Entre 2009 e 2011, passei um período em Angola –parte na capital do país, Luanda, e outra parte na cidade do Soyo, ao norte do país africano, na província do Zaire, divisa com a República Democrática do Congo. Foi uma experiência bastante enriquecedora que tive na vida, das mais importantes que já vivi, de aventuras e caminhadas.

O Soyo, onde estive a maior parte do tempo, é uma região bem fascinante, sobretudo por sua demografia e história, marcadas fortemente pelo período colonial. A população da época, de há uma década e meia, diferente da atual, vivia de modo simples, em casas de lajotas construídas com barro retirado do terreno do quintal, onde também enterravam muito dos seus mortos.

Boa parte do comércio era realizado nas ruas do lugarejo, negócios feitos de mão em mão, como vendas de frutas, legumes e peixe seco, bem como gasolina para abastecer carros e motos, armazenados em garrafas plásticas, como as de refrigerantes.

De ontem para os tempos atuais a situação está muito diferente, devido ao rápido progresso proporcionado pela instalação de uma planta petrolífera no local, para escoar a grande produção de gás natural liquefeito, tendo como esteio empresas associadas e a Sonangol, espécie de Petrobras angolana.

Mas quero destacar algo que muito me impressionou nas minhas andanças na região: a visita a uma escola primária dirigida por uma missionária brasileira e o contato com jovens estudantes.

O que me causou grande curiosidade nessa visita foi o método ensino-aprendizagem adotado pela escola, em especial o uso de palmatórias para disciplinar os alunos –os faltosos, os briguentos e os “falhos de memória”, ou seja, os que não sabiam responder corretamente as lições do dia.

A turma era formada na sua maioria de crianças, vestidas de uniforme vermelho, que se sentavam em bancos de madeira e numa sala de ambiente escuro, já que a iluminação era bem precária, apesar de dia claro, de sol forte e escaldante.

O calor era aquele descrito como “maçarico”, para ilustrar aqui o conto “Rolézim”, do livro “O Sol na Cabeça”, de Geovani Martins.

A diretora da escola, que não convém citar o nome, era contra a prática de castigo nos miúdos, pois ela via aquilo como uma selvageria e recolhia peça por peça, quase todos os dias. Mas era como “enxugar gelo”, disse-me ela, desiludida, ao constatar que a reposição do instrumento torturador era feita pelos pais dos meninos e meninas logo a seguir.

Pelo que me parece, crianças em qualquer parte do mundo são categorias sociais pouco estimadas por governantes e líderes mundiais. Aqui no Brasil não é diferente.

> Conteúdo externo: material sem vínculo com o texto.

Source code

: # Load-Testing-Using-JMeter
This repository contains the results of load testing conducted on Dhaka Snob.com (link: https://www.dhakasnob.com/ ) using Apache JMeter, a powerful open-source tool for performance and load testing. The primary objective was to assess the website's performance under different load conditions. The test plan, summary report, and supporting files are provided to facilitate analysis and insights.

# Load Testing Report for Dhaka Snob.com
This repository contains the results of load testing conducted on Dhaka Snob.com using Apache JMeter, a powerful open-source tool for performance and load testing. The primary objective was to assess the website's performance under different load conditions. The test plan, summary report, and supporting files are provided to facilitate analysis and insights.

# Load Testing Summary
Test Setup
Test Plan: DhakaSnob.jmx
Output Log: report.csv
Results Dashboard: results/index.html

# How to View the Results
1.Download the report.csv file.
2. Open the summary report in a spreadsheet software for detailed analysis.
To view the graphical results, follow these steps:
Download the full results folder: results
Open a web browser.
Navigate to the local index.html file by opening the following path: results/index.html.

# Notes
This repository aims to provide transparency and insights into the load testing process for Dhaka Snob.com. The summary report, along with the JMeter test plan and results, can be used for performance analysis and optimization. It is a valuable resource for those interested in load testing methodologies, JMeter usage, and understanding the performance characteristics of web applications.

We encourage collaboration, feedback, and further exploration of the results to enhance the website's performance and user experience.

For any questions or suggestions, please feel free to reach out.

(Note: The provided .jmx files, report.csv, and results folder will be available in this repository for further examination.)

Mas voltando a Angola. De acordo com o Programa de Educação do Unicef-Angola, o número de crianças matriculadas em escolas do país “quase quadruplicou” entre 2001 e 2014. Porém, perto de 22% das crianças se encontram fora do sistema de ensino e cerca de 48% não concluem o primário. Na faixa etária de 3 aos 5 anos, apenas 11% têm acesso à educação pré-escolar.

O Programa do Unicef destaca também que as desigualdades se agravam no meio rural, caso da cidade do Soyo. Para o órgão, a taxa líquida dos frequentadores do ensino primário é de 78% para o centro urbano e de 59% no rural para todo o país. Já no ensino secundário essa taxa não excede a 50% no meio urbano e impressionantes 14% no rural. Somam-se a tudo isso as disparidades quanto a questões de gênero, acentuadas entre os meios urbano e rural, que se aliam à baixa qualidade do ensino ministrado, dada o pouco preparo profissional da equipe das escolas e seus professores.

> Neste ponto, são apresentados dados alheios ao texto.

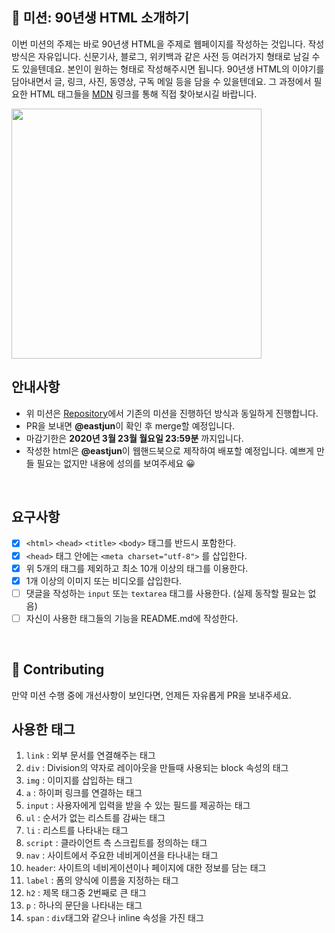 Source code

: 
## 🚀 미션: 90년생 HTML 소개하기

이번 미션의 주제는 바로 90년생 HTML을 주제로 웹페이지를 작성하는 것입니다.
작성방식은 자유입니다. 
신문기사, 블로그, 위키백과 같은 사전 등 여러가지 형태로 남길 수도 있을텐데요. 본인이 원하는 형태로 작성해주시면 됩니다. 
90년생 HTML의 이야기를 담아내면서 글, 링크, 사진, 동영상, 구독 메일 등을 담을 수 있을텐데요. 그 과정에서 필요한 HTML 태그들을 [MDN](https://developer.mozilla.org/ko/docs/Web/HTML/Element) 링크를 통해 직접 찾아보시길 바랍니다.

<img src="https://techcourse-storage.s3.ap-northeast-2.amazonaws.com/2020-03-16T10:41:53.786image.png" width="400">

<br/>

## 안내사항

- 위 미션은 [Repository](https://github.com/woowacourse/html)에서 기존의 미션을 진행하던 방식과 동일하게 진행합니다.
- PR을 보내면 **@eastjun**이 확인 후 merge할 예정입니다.
- 마감기한은 **2020년 3월 23월 월요일 23:59분** 까지입니다.
- 작성한 html은  **@eastjun**이 웹핸드북으로 제작하여 배포할 예정입니다. 예쁘게 만들 필요는 없지만 내용에 성의를 보여주세요 😀

<br/>

## 요구사항 

- [x]  `<html>` `<head>` `<title>`  `<body>` 태그를 반드시 포함한다. 
- [x]  `<head>` 태그 안에는 `<meta charset="utf-8">` 를 삽입한다.
- [x]  위 5개의 태그를 제외하고 최소 10개 이상의 태그를 이용한다.
- [x]  1개 이상의 이미지 또는 비디오를 삽입한다.
- [ ]  댓글을 작성하는 `input` 또는 `textarea` 태그를 사용한다. (실제 동작할 필요는 없음)
- [ ]  자신이 사용한 태그들의 기능을 README.md에 작성한다.

<br/>

## 👏 Contributing

만약 미션 수행 중에 개선사항이 보인다면, 언제든 자유롭게 PR을 보내주세요. 


## 사용한 태그

1. `link`   : 외부 문서를 연결해주는 태그
2. `div`    : Division의 약자로 레이아웃을 만들때 사용되는 block 속성의 태그
3. `img`    : 이미지를 삽입하는 태그
4. `a`      : 하이퍼 링크를 연결하는 태그
5. `input`  : 사용자에게 입력을 받을 수 있는 필드를 제공하는 태그
6. `ul`     : 순서가 없는 리스트를 감싸는 태그
7. `li`     : 리스트를 나타내는 태그
8. `script` : 클라이언트 측 스크립트를 정의하는 태그
9. `nav`    : 사이트에서 주요한 네비게이션을 타나내는 태그
10. `header`: 사이트의 네비게이션이나 페이지에 대한 정보를 담는 태그
11. `label` : 폼의 양식에 이름을 지정하는 태그
12. `h2`    : 제목 태그중 2번째로 큰 태그
13. `p`     : 하나의 문단을 나타내는 태그
14. `span`  : `div`태그와 같으나 inline 속성을 가진 태그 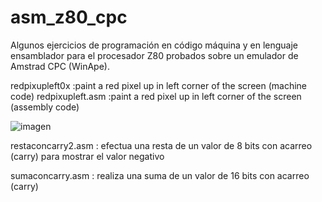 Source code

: # asm_z80_cpc

Algunos ejercicios de programación en código máquina y en lenguaje ensamblador para el procesador Z80 probados sobre un emulador de Amstrad CPC (WinApe).

redpixupleft0x      :paint a red pixel up in left corner of the screen (machine code)
redpixupleft.asm    :paint a red pixel up in left corner of the screen (assembly code)

![imagen](https://user-images.githubusercontent.com/5332593/186039101-0320ffde-56c2-4536-8018-f2e0dcba4cad.png)


restaconcarry2.asm : efectua una resta de un valor de 8 bits con acarreo (carry) para mostrar el valor negativo

sumaconcarry.asm   : realiza una suma de un valor de 16 bits con acarreo (carry)


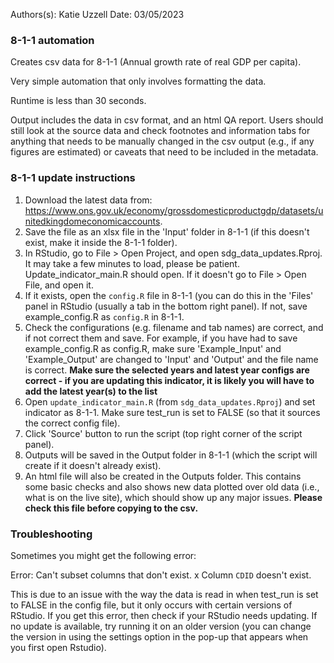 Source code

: Authors(s): Katie Uzzell
Date: 03/05/2023

### 8-1-1 automation

Creates csv data for 8-1-1 (Annual growth rate of real GDP per capita).

Very simple automation that only involves formatting the data. 

Runtime is less than 30 seconds.

Output includes the data in csv format, and an html QA report. Users should still look at the source data and check footnotes and information tabs for anything that needs to be manually changed in the csv output (e.g., if any figures are estimated) or caveats that need to be included in the metadata. 

### 8-1-1 update instructions

1) Download the latest data from: https://www.ons.gov.uk/economy/grossdomesticproductgdp/datasets/unitedkingdomeconomicaccounts.
2) Save the file as an xlsx file in the 'Input' folder in 8-1-1 (if this doesn't exist, make it inside the 8-1-1 folder).  
3) In RStudio, go to File > Open Project, and open sdg_data_updates.Rproj. It may take a few minutes to load, please be patient. Update_indicator_main.R should open. If it doesn't go to File > Open File, and open it. 
4) If it exists, open the `config.R` file in 8-1-1 (you can do this in the 'Files' panel in RStudio (usually a tab in the bottom right panel). If not, save example_config.R as `config.R` in 8-1-1.
5) Check the configurations (e.g. filename and tab names) are correct, and if not correct them and save. For example, if you have had to save example_config.R as config.R, make sure 'Example_Input' and 'Example_Output' are changed to 'Input' and 'Output' and the file name is correct. **Make sure the selected years and latest year configs are correct - if you are updating this indicator, it is likely you will have to add the latest year(s) to the list**  
6) Open `update_indicator_main.R` (from `sdg_data_updates.Rproj`) and set indicator as 8-1-1. Make sure test_run is set to FALSE (so that it sources the correct config file). 
7) Click 'Source' button to run the script (top right corner of the script panel).  
8) Outputs will be saved in the Output folder in 8-1-1 (which the script will create if it doesn't already exist).  
9) An html file will also be created in the Outputs folder. This contains some basic checks and also shows new data plotted over old data (i.e., what is on the live site), which should show up any major issues. **Please check this file before copying to the csv.**

### Troubleshooting

Sometimes you might get the following error: 

Error: Can't subset columns that don't exist.
x Column `CDID` doesn't exist.

This is due to an issue with the way the data is read in when test_run is set to FALSE in the config file, but it only occurs with certain versions of RStudio. If you get this error, then check if your RStudio needs updating. If no update is available, try running it on an older version (you can change the version in using the settings option in the pop-up that appears when you first open Rstudio).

Em se tratando do continente africano, especialmente de Angola, séculos depois, como outros países de África, ainda sente a dor do peso da mão do colonizador, o grande império escravista, que ontem, assim como hoje, continuar a lhe usurpar gente e riquezas naturais.

Não é fácil para um país, invadido e violentado por tantos séculos, colonizado e catequizado à forma da espada e baionetas, saltar da noite para o dia a um padrão de excelência.

O que vi e vivi nas minhas andanças por Soyo, há pouco mais de dez anos, não está distante do que ainda ocorre em muitos países, como o Brasil. Por aqui, as marcas da escravidão estão bem visíveis, seja pela submissão, pela exploração ou pelo racismo. Olhando algumas regiões brasileiras, eu identifico muita coisa da cidade angolana e me faz recordar do missionário luso-brasileiro, o padre Antônio Vieira, cuja frase, datada de 1691, nos dizia: “O Brasil tem seu corpo na América e sua alma na África”.

O corpo, é verdade, anda pelo torrão americano em frangalhos; quanto à alma, deve esta pena e arde pelos quintos dos infernos.